Je suis le seigneur du château de Régis Wargnier (1989)
En 1954 en Bretagne, au décès de son épouse, Jean songe à embaucher une gouvernante pour s’occuper de son fils Thomas, un garçon de 10 ans froid et hautain. Il sollicite les services de Mme Vernet dotée d’une bonne réputation, dont le mari a disparu en Indochine et qui a besoin d’argent. Elle s’installe avec Charles, son enfant du même âge que Thomas. Ce dernier se met aussitôt à terroriser le sensible Charles pour se débarrasser des nouveaux venus et récupérer l’attention de son père. Son plan échoue toutefois, Jean étant charmé par Mme Vernet.

Je suis le seigneur du château est une adaptation libre du roman de Susan Hill I’m the King of the Castle paru en 1970 et traduit en 1972. C’est le second long métrage de l’ancien assistant Régis Wargnier, qui avait lancé Dominique Blanc au cinéma en 1986 dans La femme de ma vie. Il la réengage dans le rôle de Mme Vernet, accompagnée de Jean Rochefort en Jean et de deux gosses qui ne firent pas carrière (on comprend pourquoi…). Il y a quelques idées intéressantes, avec de jolis paysages bretons, un manoir effrayant et une ambiance malsaine qui flirte avec le fantastique. C’est malheureusement gâché par la musique grandiloquente de Prokofiev absolument pas appropriée, l'absence de subtilité de la narration et la lourdeur de la mise en scène. Dommage.

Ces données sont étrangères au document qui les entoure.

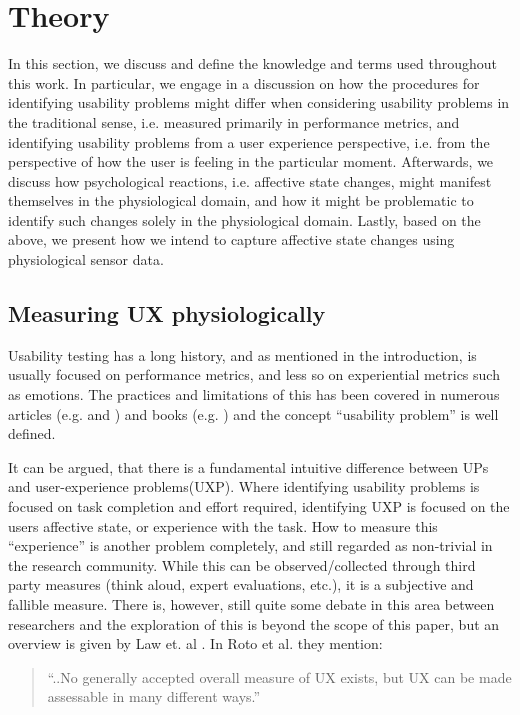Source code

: \section{Theory}
In this section, we discuss and define the knowledge and terms used throughout this work. In particular, we engage in a
discussion on how the procedures for identifying usability problems might differ when considering usability problems in
the traditional sense, i.e. measured primarily in performance metrics, and identifying usability problems from a user
experience perspective, i.e. from the perspective of how the user is feeling in the particular moment. Afterwards, we
discuss how psychological reactions, i.e. affective state changes, might manifest themselves in the
physiological domain, and how it might be problematic to identify such changes solely in the physiological
domain. Lastly, based on the above, we present how we intend to capture affective state changes using physiological
sensor data.

\subsection{Measuring UX physiologically}
Usability testing has a long history, and as mentioned in the introduction, is usually focused on performance metrics,
and less so on experiential metrics such as emotions.  The practices and limitations of this has been covered in
numerous articles (e.g. \cite{usability_eval} and \cite{eval_effect}) and books (e.g. \cite{guide_to_upeval}) and the
concept ``usability problem'' is well defined.

It can be argued, that there is a fundamental intuitive difference between UPs and user-experience problems(UXP).  Where
identifying usability problems is focused on task completion and effort required, identifying UXP is focused on the
users affective state, or experience with the task.  How to measure this ``experience'' is another problem completely,
and still regarded as non-trivial in the research community. While this can be observed/collected through third party
measures (think aloud, expert evaluations, etc.), it is a subjective and fallible measure.  There is, however, still
quite some debate in this area between researchers and the exploration of this is beyond the scope of this paper, but an
overview is given by Law et. al \cite{attitudes_ux_measure}.  In Roto et al. \cite{what_is_ux} they mention:

\begin{quotation}
  ``..No generally accepted overall measure of UX exists, but UX can be made assessable in many different ways.''
\end{quotation}


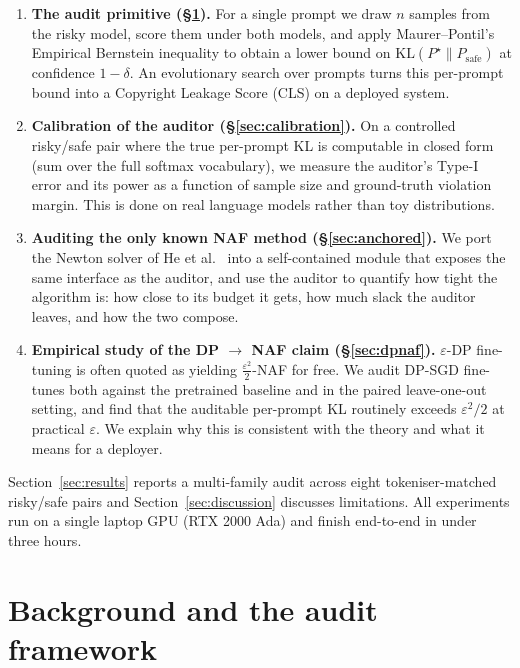 \documentclass{article}
\begin{document}
\begin{enumerate}\itemsep=2pt
  \item \textbf{The audit primitive (\S\ref{sec:framework}).}  For a single prompt we draw $n$ samples from the risky model, score them under both models, and apply Maurer--Pontil's Empirical Bernstein inequality to obtain a lower bound on $\mathrm{KL}(P^\star\|P_{\mathrm{safe}})$ at confidence $1-\delta$.  An evolutionary search over prompts turns this per-prompt bound into a Copyright Leakage Score (CLS) on a deployed system.
  \item \textbf{Calibration of the auditor (\S\ref{sec:calibration}).}  On a controlled risky/safe pair where the true per-prompt KL is computable in closed form (sum over the full softmax vocabulary), we measure the auditor's Type-I error and its power as a function of sample size and ground-truth violation margin.  This is done on real language models rather than toy distributions.
  \item \textbf{Auditing the only known NAF method (\S\ref{sec:anchored}).}  We port the Newton solver of He et al.~\cite{he2026anchored} into a self-contained module that exposes the same interface as the auditor, and use the auditor to quantify how tight the algorithm is: how close to its budget it gets, how much slack the auditor leaves, and how the two compose.
  \item \textbf{Empirical study of the DP $\to$ NAF claim (\S\ref{sec:dpnaf}).}  $\varepsilon$-DP fine-tuning is often quoted as yielding $\tfrac{\varepsilon^2}{2}$-NAF for free.  We audit DP-SGD fine-tunes both against the pretrained baseline and in the paired leave-one-out setting, and find that the auditable per-prompt KL routinely exceeds $\varepsilon^2/2$ at practical $\varepsilon$.  We explain why this is consistent with the theory and what it means for a deployer.
\end{enumerate}

Section~\ref{sec:results} reports a multi-family audit across eight tokeniser-matched risky/safe pairs and Section~\ref{sec:discussion} discusses limitations.  All experiments run on a single laptop GPU (RTX 2000 Ada) and finish end-to-end in under three hours.


\section{Background and the audit framework}
\label{sec:framework}
\end{document}
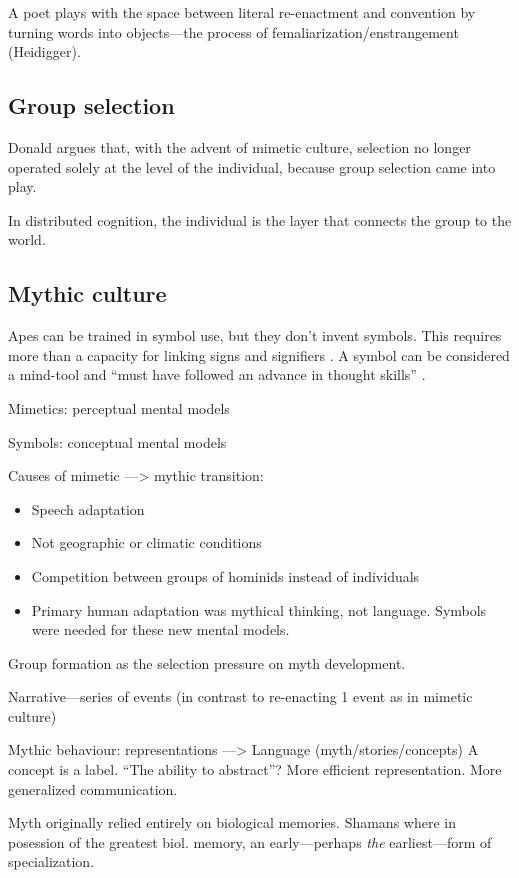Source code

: \documentclass{article}
\begin{document}
A poet plays with the space between literal re-enactment and convention by turning words into objects---the process of femaliarization/enstrangement (Heidigger).

\subsection{Group selection}

Donald argues that, with the advent of mimetic culture, selection no longer operated solely at the level of the individual, because group selection came into play.

In distributed cognition, the individual is the layer that connects the group to the world.

\subsection{Mythic culture}

Apes can be trained in symbol use, but they don't invent symbols. This requires more than a capacity for linking signs and signifiers \citep[p.~217-220]{donald1991}. A symbol can be considered a mind-tool \citep{gregory1981} and ``must have followed an advance in thought skills'' \citep[p.219]{donald1991}.

Mimetics: perceptual mental models

Symbols: conceptual mental models

Causes of mimetic ---> mythic transition:
\begin{itemize}
  \item Speech adaptation
  \item Not geographic or climatic conditions
  \item Competition between groups of hominids instead of individuals %
  \item Primary human adaptation was mythical thinking, not language. Symbols were needed for these new mental models.
\end{itemize}

Group formation as the selection pressure on myth development.

Narrative---series of events (in contrast to re-enacting 1 event as in mimetic culture)

Mythic behaviour: representations ---> Language (myth/stories/concepts) A concept is a label.
“The ability to abstract”?
More efficient representation.
More generalized communication.

Myth originally relied entirely on biological memories. Shamans where in posession of the greatest biol. memory, an early---perhaps \emph{the} earliest---form of specialization.
\end{document}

The Tracker de Rolf de Heer (2002)
En 1922 dans l’outback australien, quatre hommes traquent un aborigène accusé d’avoir assassiné une femme blanche : le leader, un policier raciste obnubilé par sa quête ; son subalterne inexpérimenté ; un vieux briscard appelé en renfort ; et un traqueur aborigène capable de suivre n’importe quelle piste. L’expédition s’éternise et des tensions apparaissent entre les membres, en particulier entre le chef extrémiste et son adjoint qui ne partage pas son fanatisme.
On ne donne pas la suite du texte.